Is paid pandemic leave a solution for workers to self-isolate?

Is paid pandemic leave
a solution for workers
to self-isolate?

The Fair Work Commission (FWC) last week refused a claim by Sally McManus, secretary of the Australian Council of Trade Unions (ACTU) to pay health care workers pandemic leave. The pandemic leave claim was designed to encourage workers to self-isolate if they have even mild symptoms of the corona virus. The FWC maintained the scheme would be too expensive for healthcare employers.

The concern of the ACTU was that many workers who work in casual positions in the health care sector are continuing to flout the rules to stay home if they suspect they are carrying the virus, as they cannot afford to miss work. As a result of this concern the ACTU is now arguing for a broader and more expensive pandemic leave scheme to support casual workers who have no leave entitlements.

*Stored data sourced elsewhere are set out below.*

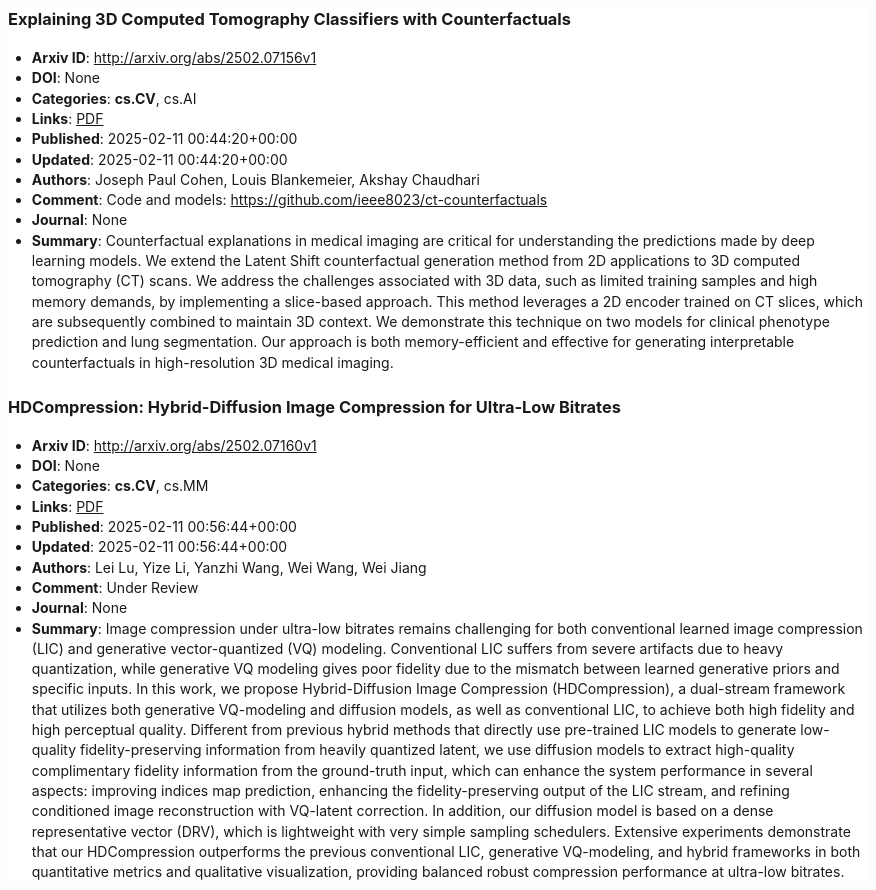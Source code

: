 

### Explaining 3D Computed Tomography Classifiers with Counterfactuals
- **Arxiv ID**: http://arxiv.org/abs/2502.07156v1
- **DOI**: None
- **Categories**: **cs.CV**, cs.AI
- **Links**: [PDF](http://arxiv.org/pdf/2502.07156v1)
- **Published**: 2025-02-11 00:44:20+00:00
- **Updated**: 2025-02-11 00:44:20+00:00
- **Authors**: Joseph Paul Cohen, Louis Blankemeier, Akshay Chaudhari
- **Comment**: Code and models: https://github.com/ieee8023/ct-counterfactuals
- **Journal**: None
- **Summary**: Counterfactual explanations in medical imaging are critical for understanding the predictions made by deep learning models. We extend the Latent Shift counterfactual generation method from 2D applications to 3D computed tomography (CT) scans. We address the challenges associated with 3D data, such as limited training samples and high memory demands, by implementing a slice-based approach. This method leverages a 2D encoder trained on CT slices, which are subsequently combined to maintain 3D context. We demonstrate this technique on two models for clinical phenotype prediction and lung segmentation. Our approach is both memory-efficient and effective for generating interpretable counterfactuals in high-resolution 3D medical imaging.



### HDCompression: Hybrid-Diffusion Image Compression for Ultra-Low Bitrates
- **Arxiv ID**: http://arxiv.org/abs/2502.07160v1
- **DOI**: None
- **Categories**: **cs.CV**, cs.MM
- **Links**: [PDF](http://arxiv.org/pdf/2502.07160v1)
- **Published**: 2025-02-11 00:56:44+00:00
- **Updated**: 2025-02-11 00:56:44+00:00
- **Authors**: Lei Lu, Yize Li, Yanzhi Wang, Wei Wang, Wei Jiang
- **Comment**: Under Review
- **Journal**: None
- **Summary**: Image compression under ultra-low bitrates remains challenging for both conventional learned image compression (LIC) and generative vector-quantized (VQ) modeling. Conventional LIC suffers from severe artifacts due to heavy quantization, while generative VQ modeling gives poor fidelity due to the mismatch between learned generative priors and specific inputs. In this work, we propose Hybrid-Diffusion Image Compression (HDCompression), a dual-stream framework that utilizes both generative VQ-modeling and diffusion models, as well as conventional LIC, to achieve both high fidelity and high perceptual quality. Different from previous hybrid methods that directly use pre-trained LIC models to generate low-quality fidelity-preserving information from heavily quantized latent, we use diffusion models to extract high-quality complimentary fidelity information from the ground-truth input, which can enhance the system performance in several aspects: improving indices map prediction, enhancing the fidelity-preserving output of the LIC stream, and refining conditioned image reconstruction with VQ-latent correction. In addition, our diffusion model is based on a dense representative vector (DRV), which is lightweight with very simple sampling schedulers. Extensive experiments demonstrate that our HDCompression outperforms the previous conventional LIC, generative VQ-modeling, and hybrid frameworks in both quantitative metrics and qualitative visualization, providing balanced robust compression performance at ultra-low bitrates.
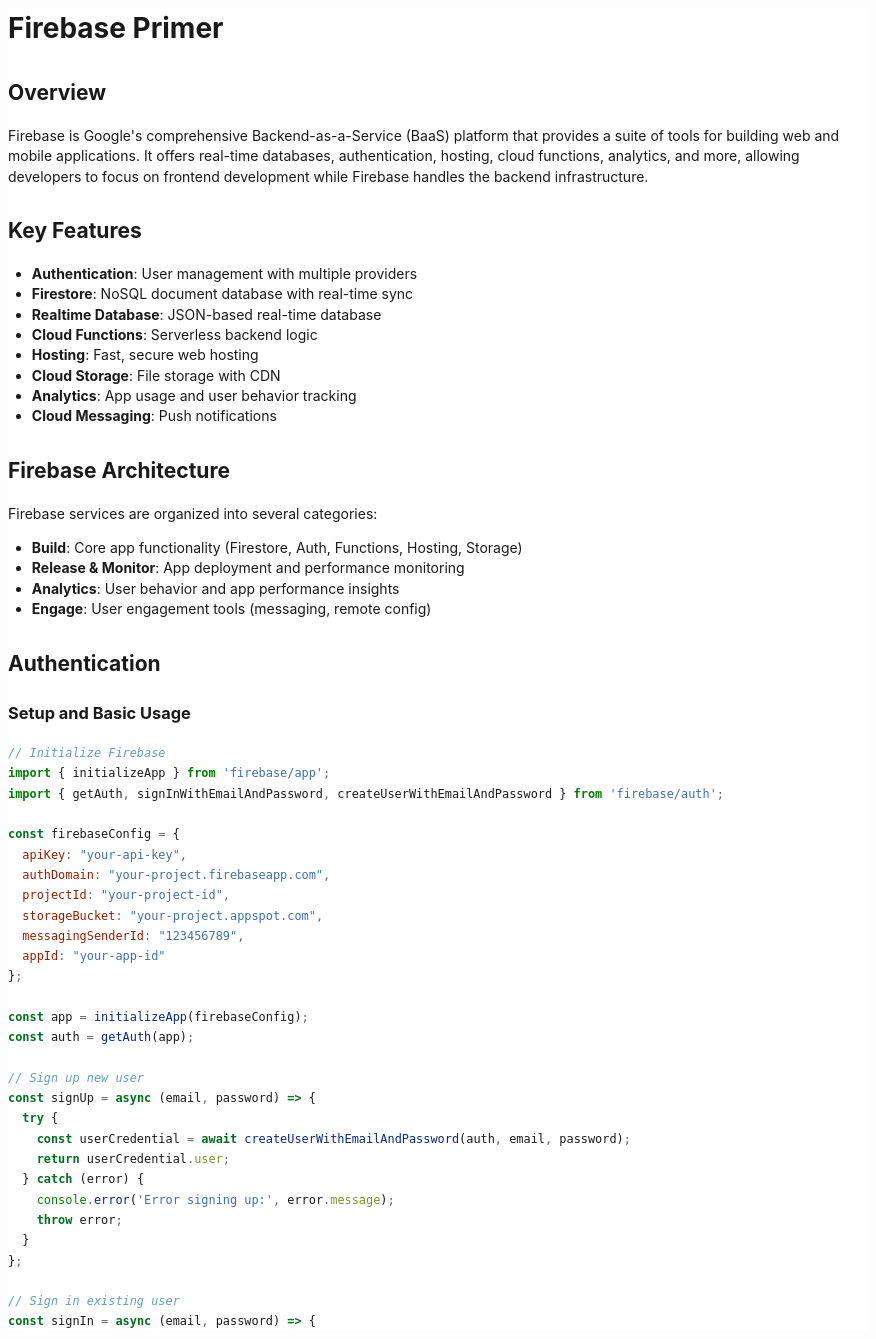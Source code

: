 # Firebase Primer

## Overview
Firebase is Google's comprehensive Backend-as-a-Service (BaaS) platform that provides a suite of tools for building web and mobile applications. It offers real-time databases, authentication, hosting, cloud functions, analytics, and more, allowing developers to focus on frontend development while Firebase handles the backend infrastructure.

## Key Features
- **Authentication**: User management with multiple providers
- **Firestore**: NoSQL document database with real-time sync
- **Realtime Database**: JSON-based real-time database
- **Cloud Functions**: Serverless backend logic
- **Hosting**: Fast, secure web hosting
- **Cloud Storage**: File storage with CDN
- **Analytics**: App usage and user behavior tracking
- **Cloud Messaging**: Push notifications

## Firebase Architecture
Firebase services are organized into several categories:
- **Build**: Core app functionality (Firestore, Auth, Functions, Hosting, Storage)
- **Release & Monitor**: App deployment and performance monitoring
- **Analytics**: User behavior and app performance insights
- **Engage**: User engagement tools (messaging, remote config)

## Authentication

### Setup and Basic Usage
```javascript
// Initialize Firebase
import { initializeApp } from 'firebase/app';
import { getAuth, signInWithEmailAndPassword, createUserWithEmailAndPassword } from 'firebase/auth';

const firebaseConfig = {
  apiKey: "your-api-key",
  authDomain: "your-project.firebaseapp.com",
  projectId: "your-project-id",
  storageBucket: "your-project.appspot.com",
  messagingSenderId: "123456789",
  appId: "your-app-id"
};

const app = initializeApp(firebaseConfig);
const auth = getAuth(app);

// Sign up new user
const signUp = async (email, password) => {
  try {
    const userCredential = await createUserWithEmailAndPassword(auth, email, password);
    return userCredential.user;
  } catch (error) {
    console.error('Error signing up:', error.message);
    throw error;
  }
};

// Sign in existing user
const signIn = async (email, password) => {
```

This is a serious dilemma for the government. If it refuses to support the ACTU claim on behalf of casual workers those same workers will be tempted to continue working while suffering from COVID-19. Those workers cannot afford to stop work unless there is some government support financially to help them survive while being unable to work.

The Victorian Government is already providing payments of $1500 for people unable to work due to quarantine or self-isolation requirements, but they are the only state government to date which is doing so. NSW has not followed Victoria.

The Australian Chamber of Commerce and Industry are opposing any requests for employers to offer pandemic leave to employees, maintaining that businesses could not afford the cost and that it would affect the viability of their businesses. Where possible sick leave should be used as a viable alternative.

There is some light on the horizon for casual workers as the FWC could possibly revisit the bid for paid pandemic leave if there was a threat to the resilience of the health care system.

The Labor Party is supporting the idea of paid pandemic leave, whether paid for by government or employers.

Paid pandemic leave could at least make the choice easier for casual workers to stay at home if they know they have the virus. It would appear to be a clever idea to prevent the virus spreading further into the community through casual contact.